■ What you should do ■
Which lines in the data contain the word "array"? Please copy each of them.

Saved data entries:
========================================================================
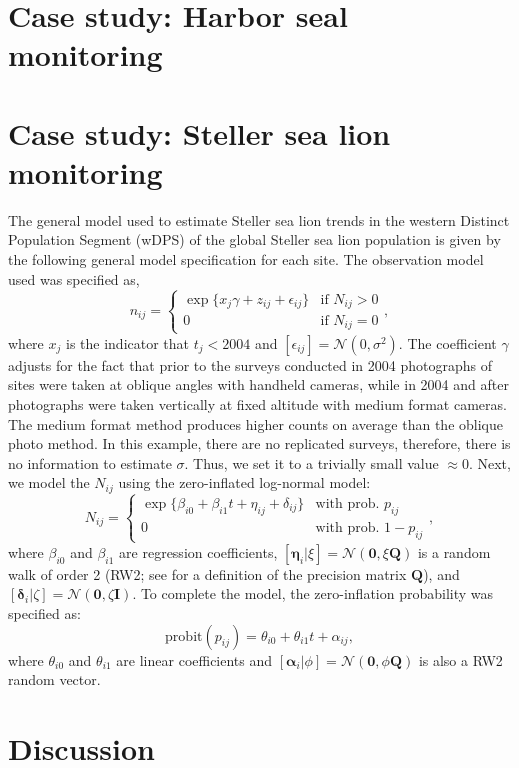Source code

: \documentclass[12pt,letter]{article}
\newcommand{\Nij}{\ensuremath{N_{ij}}}
\newcommand{\fN}{\ensuremath{\mathcal{N}}}
\begin{document}
 


\section{Case study: Harbor seal monitoring}

\section{Case study: Steller sea lion monitoring}

The general model used to estimate Steller sea lion trends in the western Distinct Population Segment (wDPS) of the global Steller sea lion population is given by the following general model specification for each site. The observation model used was specified as,
\begin{equation}
n_{ij} = \left\{
	\begin{array}{ll} 
	\exp\{x_j \gamma + z_{ij} + \epsilon_{ij}\}& \mbox{if } N_{ij}>0\\
	0 & \mbox{if } N_{ij}=0
	\end{array}\right.,
\end{equation}
where $x_j$ is the indicator that $t_j < 2004$ and $[\epsilon_{ij}]=\fN(0,\sigma^2)$. The coefficient $\gamma$ adjusts for the fact that prior to the surveys conducted in 2004 photographs of sites were taken at oblique angles with handheld cameras, while in 2004 and after photographs were taken vertically at fixed altitude with medium format cameras. The medium format method produces higher counts on average than the oblique photo method. In this example, there are no replicated surveys, therefore, there is no information to estimate $\sigma$. Thus, we set it to a trivially small value $\approx 0$. Next, we model the $\Nij$ using the zero-inflated log-normal model:
\begin{equation}
N_{ij} = \left\{
	\begin{array}{ll}
		\exp\{\beta_{i0} + \beta_{i1}t + \eta_{ij} + \delta_{ij}\} & \mbox{with prob. } p_{ij}\\
		0 & \mbox{with prob. } 1-p_{ij}
	\end{array}\right.,
\end{equation}
where $\beta_{i0}$ and $\beta_{i1}$ are regression coefficients, $[\boldsymbol{\eta}_i|\xi] = \fN(\mathbf{0},\xi\mathbf{Q})$ is a random walk of order 2 (RW2; see \citealt{} for a definition of the precision matrix $\mathbf{Q}$), and $[\boldsymbol{\delta}_i|\zeta] = \fN(\mathbf{0},\zeta\mathbf{I})$. 
To complete the model, the zero-inflation probability was specified as:
\begin{equation}
\mbox{probit}(p_{ij}) = \theta_{i0} + \theta_{i1}t + \alpha_{ij},
\end{equation}
where $\theta_{i0}$ and $\theta_{i1}$ are linear coefficients and $[\boldsymbol{\alpha}_i|\phi] = \fN(\mathbf{0},\phi\mathbf{Q})$ is also a RW2 random vector. 



\section{Discussion}
\end{document}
========================================================================
■ Answer space ■
	\begin{array}{ll} 
	\end{array}\right.,
	\begin{array}{ll}
	\end{array}\right.,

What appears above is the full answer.